Dataset records =>
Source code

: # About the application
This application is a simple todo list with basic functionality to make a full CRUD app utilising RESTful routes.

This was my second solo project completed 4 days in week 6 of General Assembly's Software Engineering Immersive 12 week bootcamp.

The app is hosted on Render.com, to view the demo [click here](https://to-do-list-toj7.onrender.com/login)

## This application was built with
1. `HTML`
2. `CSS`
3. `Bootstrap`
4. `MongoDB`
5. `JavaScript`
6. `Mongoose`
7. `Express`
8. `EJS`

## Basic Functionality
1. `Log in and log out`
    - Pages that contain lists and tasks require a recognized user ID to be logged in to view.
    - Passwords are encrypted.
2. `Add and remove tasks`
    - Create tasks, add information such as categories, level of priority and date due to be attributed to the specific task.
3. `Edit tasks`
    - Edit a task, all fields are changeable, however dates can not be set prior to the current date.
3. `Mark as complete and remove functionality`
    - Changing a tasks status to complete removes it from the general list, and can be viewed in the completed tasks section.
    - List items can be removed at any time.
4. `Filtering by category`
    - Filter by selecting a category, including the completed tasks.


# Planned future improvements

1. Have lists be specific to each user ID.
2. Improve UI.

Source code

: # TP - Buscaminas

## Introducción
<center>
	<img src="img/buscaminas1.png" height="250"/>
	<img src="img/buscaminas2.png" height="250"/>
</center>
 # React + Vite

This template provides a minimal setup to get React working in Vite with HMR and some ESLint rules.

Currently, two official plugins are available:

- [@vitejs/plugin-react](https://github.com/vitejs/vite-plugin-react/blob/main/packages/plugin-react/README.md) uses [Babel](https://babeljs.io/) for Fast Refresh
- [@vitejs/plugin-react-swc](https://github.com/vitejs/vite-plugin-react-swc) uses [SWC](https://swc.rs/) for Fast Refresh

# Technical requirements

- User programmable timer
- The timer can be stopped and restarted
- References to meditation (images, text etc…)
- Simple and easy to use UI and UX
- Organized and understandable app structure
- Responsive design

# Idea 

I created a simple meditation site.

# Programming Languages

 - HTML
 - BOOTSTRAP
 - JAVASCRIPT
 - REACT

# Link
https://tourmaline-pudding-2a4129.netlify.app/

Problem details => Your task is to copy every line of the entries that contains the string "timer".

Answer to the problem =>
- User programmable timer
- The timer can be stopped and restarted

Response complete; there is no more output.